Kata Kwan-ciangkun dengan tegas.
"Juga di Nan-yang ini dapat dikuasai dengan mudah karena pasukan di Nan-yang tidaklah begitu kuat dan kami akan mengunjungi dan membujuk para komandan pasukan di selatan. Setelah kami sekarang memiliki dua orang pembantu yang dapat diandalkan ini, kami merasa lebih leluasa bergerak dan merekahlah yang akan kami utus mengunjungi dan mengadakan kontak dengan para komandan pasukan di selatan."
"Bagus, kalau begitu masng-masing membagi tugas. Sam Mo-ong harap kembali dan melapor kepada Ku Ma Khan tentang pertemuan ini, dan agar segera pasukan di perbatasan itu diperkuat dan dipersiapkan. Akan tetapi harap menanti datangnya utusan dan jangan sembarangan bergerak kalau belum ada pemintaan dari kami."
"Baik, taijin, akan kami sampaikan kepada raja kami,"
Kata Kwi-jiauw Lo-mo.
"Dan Kwan-ciangkun harap memperkuat pasukan di Lok-yang sehingga kalau kami sudah memberi isyarat, dapat melakukan gerakan menuju ke kota raja."
"Baik, jangan khawatir, taijin, kami memang sudah mempersiapkan segalanya."
"Dan Coan-taijin, kamu harap suka lebih banyak mengadakan hubungan dengan para pejabat, karena makin banyak yang mendukung usaha kita akan lebih lancar."
"Siap, taijin. Akan tetapi bagaimana dengan gerakan di istana?"
"Hal ini adalah tugasku. Kita sudah membagi tugas dan urusan dengan Kaisar menjadi tugas utamaku. Serahkan saja kepadakuu dan kalau usaha itu berhasil, berarti kalian harus membuat gerakan serentak. Nah, kita sudah cukup bicara, sampai dalam pertemuan mendatang. Kalian akan menerima undangan dariku, untuk menentukan tempat pertemuan itu."

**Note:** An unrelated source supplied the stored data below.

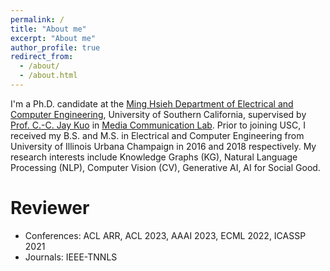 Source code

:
 ```yaml
---
permalink: /
title: "About me"
excerpt: "About me"
author_profile: true
redirect_from: 
  - /about/
  - /about.html
---
```


I'm a Ph.D. candidate at the [Ming Hsieh Department of Electrical and Computer Engineering](https://minghsiehece.usc.edu/), University of Southern California, supervised by [Prof. C.-C. Jay Kuo](https://mcl.usc.edu/people/cckuo/) in [Media Communication Lab](https://mcl.usc.edu/). Prior to joining USC, I received my B.S. and M.S. in Electrical and Computer Engineering from University of Illinois Urbana Champaign in 2016 and 2018 respectively. My research interests include Knowledge Graphs (KG), Natural Language Processing (NLP), Computer Vision (CV), Generative AI, AI for Social Good.

Reviewer
======
* Conferences: ACL ARR, ACL 2023, AAAI 2023, ECML 2022, ICASSP 2021
* Journals: IEEE-TNNLS   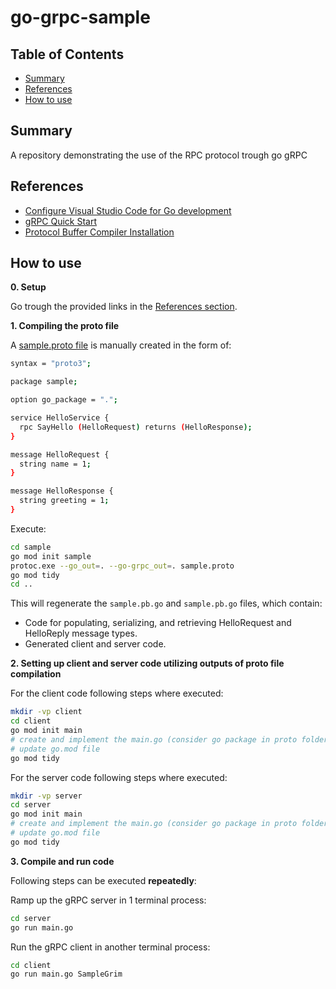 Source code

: # go-grpc-sample

## Table of Contents

+ [Summary](#summary)
+ [References](#references)
+ [How to use](#how-to-use)

## Summary

A repository demonstrating the use of the RPC protocol trough go gRPC

## References

- [Configure Visual Studio Code for Go development](https://learn.microsoft.com/en-us/azure/developer/go/configure-visual-studio-code)
- [gRPC Quick Start](https://grpc.io/docs/languages/go/quickstart/)
- [Protocol Buffer Compiler Installation](https://grpc.io/docs/protoc-installation/)

## How to use

**0. Setup**

Go trough the provided links in the [References section](#references).

**1. Compiling the proto file**

A  [sample.proto file](./proto/sample.proto) is manually created in the form of:

```sh
syntax = "proto3";

package sample;

option go_package = ".";

service HelloService {
  rpc SayHello (HelloRequest) returns (HelloResponse);
}

message HelloRequest {
  string name = 1;
}

message HelloResponse {
  string greeting = 1;
}
```

Execute: 

```sh
cd sample
go mod init sample
protoc.exe --go_out=. --go-grpc_out=. sample.proto
go mod tidy
cd ..
```

This will regenerate the `sample.pb.go` and `sample.pb.go` files, which contain:
- Code for populating, serializing, and retrieving HelloRequest and HelloReply message types.
- Generated client and server code.

**2. Setting up client and server code utilizing outputs of proto file compilation**

For the client code following steps where executed:

```sh
mkdir -vp client
cd client
go mod init main
# create and implement the main.go (consider go package in proto folder as local dependency)
# update go.mod file
go mod tidy
```

For the server code following steps where executed:

```sh
mkdir -vp server
cd server
go mod init main
# create and implement the main.go (consider go package in proto folder as local dependency)
# update go.mod file
go mod tidy
```

**3. Compile and run code**

Following steps can be executed **repeatedly**:

Ramp up the gRPC server in 1 terminal process:

```sh
cd server
go run main.go
```

Run the gRPC client in another terminal process:

```sh
cd client
go run main.go SampleGrim
```






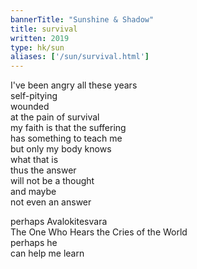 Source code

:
 ```yaml
---
bannerTitle: "Sunshine & Shadow" 
title: survival
written: 2019
type: hk/sun
aliases: ['/sun/survival.html']
---
```


I've been angry all these years  
self-pitying  
wounded  
at the pain of survival  
my faith is that the suffering  
has something to teach me  
but only my body knows  
what that is  
thus the answer  
will not be a thought  
and maybe  
not even an answer  

perhaps Avalokitesvara  
The One Who Hears the Cries of the World  
perhaps he  
can help me learn
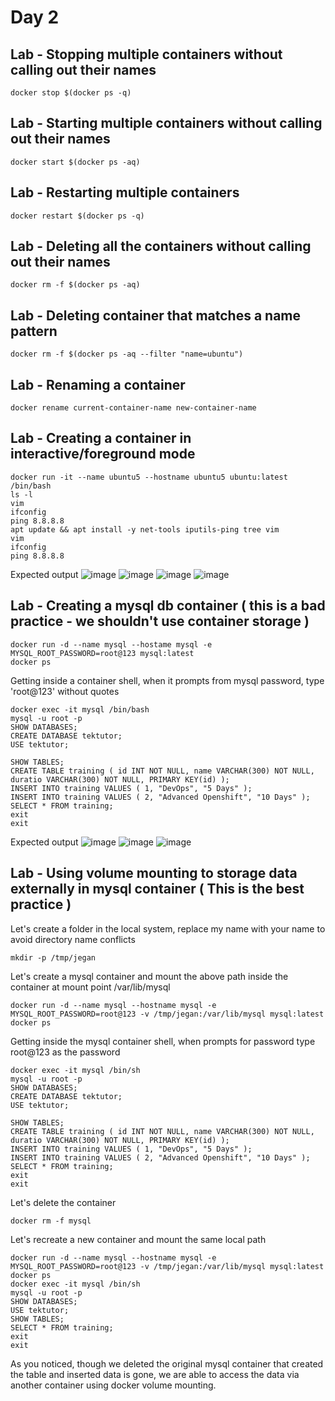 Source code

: # Day 2

## Lab - Stopping multiple containers without calling out their names
```
docker stop $(docker ps -q)
```

## Lab - Starting multiple containers without calling out their names
```
docker start $(docker ps -aq)
```

## Lab - Restarting multiple containers
```
docker restart $(docker ps -q)
```

## Lab - Deleting all the containers without calling out their names
```
docker rm -f $(docker ps -aq)
```

## Lab - Deleting container that matches a name pattern
```
docker rm -f $(docker ps -aq --filter "name=ubuntu")
```

## Lab - Renaming a container
```
docker rename current-container-name new-container-name
```

## Lab - Creating a container in interactive/foreground mode
```
docker run -it --name ubuntu5 --hostname ubuntu5 ubuntu:latest /bin/bash
ls -l
vim
ifconfig
ping 8.8.8.8
apt update && apt install -y net-tools iputils-ping tree vim
vim
ifconfig
ping 8.8.8.8
```

Expected output
![image](https://github.com/user-attachments/assets/64ebeb6f-7ead-4ab7-83c4-da466090f653)
![image](https://github.com/user-attachments/assets/f6b5d3a5-e59b-498e-99c2-35aa907fd863)
![image](https://github.com/user-attachments/assets/e9e04b41-fff7-4a31-b1fd-a15b0c46c054)
![image](https://github.com/user-attachments/assets/265b4693-f0ea-473a-a3c6-944056d22c78)

## Lab - Creating a mysql db container ( this is a bad practice - we shouldn't use container storage )
```
docker run -d --name mysql --hostame mysql -e MYSQL_ROOT_PASSWORD=root@123 mysql:latest
docker ps
```

Getting inside a container shell, when it prompts from mysql password, type 'root@123' without quotes
```
docker exec -it mysql /bin/bash
mysql -u root -p
SHOW DATABASES;
CREATE DATABASE tektutor;
USE tektutor;

SHOW TABLES;
CREATE TABLE training ( id INT NOT NULL, name VARCHAR(300) NOT NULL, duratio VARCHAR(300) NOT NULL, PRIMARY KEY(id) );
INSERT INTO training VALUES ( 1, "DevOps", "5 Days" );
INSERT INTO training VALUES ( 2, "Advanced Openshift", "10 Days" );
SELECT * FROM training;
exit
exit
```

Expected output
![image](https://github.com/user-attachments/assets/d7a64954-4e2e-4273-bf3b-8dc7d0c74224)
![image](https://github.com/user-attachments/assets/5aadddf4-e3b8-4300-a872-55cd52d9d8be)
![image](https://github.com/user-attachments/assets/8c64b38c-256f-4368-964f-1af3445790eb)


## Lab - Using volume mounting to storage data externally in mysql container ( This is the best practice )
Let's create a folder in the local system, replace my name with your name to avoid directory name conflicts
```
mkdir -p /tmp/jegan
```

Let's create a mysql container and mount the above path inside the container at mount point /var/lib/mysql
```
docker run -d --name mysql --hostname mysql -e MYSQL_ROOT_PASSWORD=root@123 -v /tmp/jegan:/var/lib/mysql mysql:latest
docker ps
```

Getting inside the mysql container shell, when prompts for password type root@123 as the password
```
docker exec -it mysql /bin/sh
mysql -u root -p
SHOW DATABASES;
CREATE DATABASE tektutor;
USE tektutor;

SHOW TABLES;
CREATE TABLE training ( id INT NOT NULL, name VARCHAR(300) NOT NULL, duratio VARCHAR(300) NOT NULL, PRIMARY KEY(id) );
INSERT INTO training VALUES ( 1, "DevOps", "5 Days" );
INSERT INTO training VALUES ( 2, "Advanced Openshift", "10 Days" );
SELECT * FROM training;
exit
exit
```

Let's delete the container
```
docker rm -f mysql
```

Let's recreate a new container and mount the same local path
```
docker run -d --name mysql --hostname mysql -e MYSQL_ROOT_PASSWORD=root@123 -v /tmp/jegan:/var/lib/mysql mysql:latest
docker ps
docker exec -it mysql /bin/sh
mysql -u root -p
SHOW DATABASES;
USE tektutor;
SHOW TABLES;
SELECT * FROM training;
exit
exit
```

As you noticed, though we deleted the original mysql container that created the table and inserted data is gone, we are able to access the data via another container using docker volume mounting.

Semua orang menyatakan setuku dan pertemuan itupun dibubarkan tanpa ada yang mengetahui bahwa di bagian dalam hotel itu baru saja diadakan pertemuan penting dan perundingan orang-orang yang hendak memberontak terhadap Kaisar Thai Tsung.
Setelah mengiringkan Gubernur Coan pulang ke rumah sendiri, tentu saja Leng Si dan San Ki segera mengadakan perundingan sendiri.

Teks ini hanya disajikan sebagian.